In many schools, there is some type of bullying, whether it be direct or indirect, physical or emotional. Since technology has advanced, bullying now occurs everywhere and it becomes harder to ignore. Cyberbullying is glossed over nowadays as the internet has become a place of debate and insults, a free platform for harassment. At least when people pick on you at school, you get to go home and take a break from all the stress, even for a little while. But with things that go online, anywhere you go, your phone follows and you are constantly being reminded as to what people think of you and the mean comments they may make. Although people do get in trouble on occasion for the things they say online, teens usually feel freer to say whatever they want. It is so much harder to stare someone in the face and say awful things unless you have very low empathy, but when you don’t have to watch the way it affects them, it becomes a lot easier.
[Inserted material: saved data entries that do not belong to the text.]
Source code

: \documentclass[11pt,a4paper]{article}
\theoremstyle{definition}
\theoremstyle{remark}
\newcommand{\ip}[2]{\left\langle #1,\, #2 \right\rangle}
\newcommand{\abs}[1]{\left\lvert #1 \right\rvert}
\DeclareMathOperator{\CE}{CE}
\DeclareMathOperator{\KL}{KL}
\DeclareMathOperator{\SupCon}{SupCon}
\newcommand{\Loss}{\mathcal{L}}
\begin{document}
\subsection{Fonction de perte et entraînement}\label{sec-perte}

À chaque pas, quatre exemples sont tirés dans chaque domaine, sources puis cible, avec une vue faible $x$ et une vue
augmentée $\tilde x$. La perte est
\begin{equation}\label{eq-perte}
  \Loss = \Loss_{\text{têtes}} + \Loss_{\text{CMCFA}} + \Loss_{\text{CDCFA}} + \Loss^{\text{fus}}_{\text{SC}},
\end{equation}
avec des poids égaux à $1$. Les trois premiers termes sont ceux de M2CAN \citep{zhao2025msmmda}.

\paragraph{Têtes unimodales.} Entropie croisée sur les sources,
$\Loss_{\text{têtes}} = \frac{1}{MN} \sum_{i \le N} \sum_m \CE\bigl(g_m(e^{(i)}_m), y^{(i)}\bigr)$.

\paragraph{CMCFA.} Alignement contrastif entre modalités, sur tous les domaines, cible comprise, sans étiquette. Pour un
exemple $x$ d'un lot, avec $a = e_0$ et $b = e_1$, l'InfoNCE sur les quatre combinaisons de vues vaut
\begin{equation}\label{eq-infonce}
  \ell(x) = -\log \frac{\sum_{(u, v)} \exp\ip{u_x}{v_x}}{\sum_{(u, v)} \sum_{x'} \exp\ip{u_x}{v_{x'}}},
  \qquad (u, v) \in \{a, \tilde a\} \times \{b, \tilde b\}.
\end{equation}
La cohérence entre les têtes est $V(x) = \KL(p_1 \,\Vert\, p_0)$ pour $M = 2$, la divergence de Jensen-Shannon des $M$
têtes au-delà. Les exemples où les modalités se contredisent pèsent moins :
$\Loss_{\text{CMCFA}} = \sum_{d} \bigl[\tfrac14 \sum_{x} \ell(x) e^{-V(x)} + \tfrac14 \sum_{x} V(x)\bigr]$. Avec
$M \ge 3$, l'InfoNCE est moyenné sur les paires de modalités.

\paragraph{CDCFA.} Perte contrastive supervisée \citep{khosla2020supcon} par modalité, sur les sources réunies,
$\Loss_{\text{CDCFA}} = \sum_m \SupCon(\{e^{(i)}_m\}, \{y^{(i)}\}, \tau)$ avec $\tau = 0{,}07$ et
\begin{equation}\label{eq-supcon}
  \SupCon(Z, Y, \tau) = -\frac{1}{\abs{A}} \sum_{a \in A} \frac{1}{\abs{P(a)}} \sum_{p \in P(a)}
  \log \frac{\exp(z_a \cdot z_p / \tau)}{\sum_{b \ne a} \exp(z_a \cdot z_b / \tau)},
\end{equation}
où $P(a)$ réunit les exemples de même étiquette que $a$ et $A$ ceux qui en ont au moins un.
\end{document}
We live in a country where there is freedom of speech, but when you’re in an environment where people are supposed to feel safe and welcome, like a school, it is just unacceptable to act this way. Everyone is allowed to joke around and such, but there needs to be some sort of boundaries, and this can get really difficult when setting them. Everyone says things they don’t really mean, everyone gets caught up in the moment, and everyone does things that they regret. The key is to recognize these things and be able to admit you’re wrong. Of course, it can be difficult or embarrassing, but the things we say and do can have a serious effect on other people. People are so much more likely to hold onto something rude or awful that you said or did than make fun of you for apologizing for those actions. All of your actions and decisions build up your character and you have the free will to make whatever choices you please, but take into consideration the person you will become and the effect it will have on the world and people around you.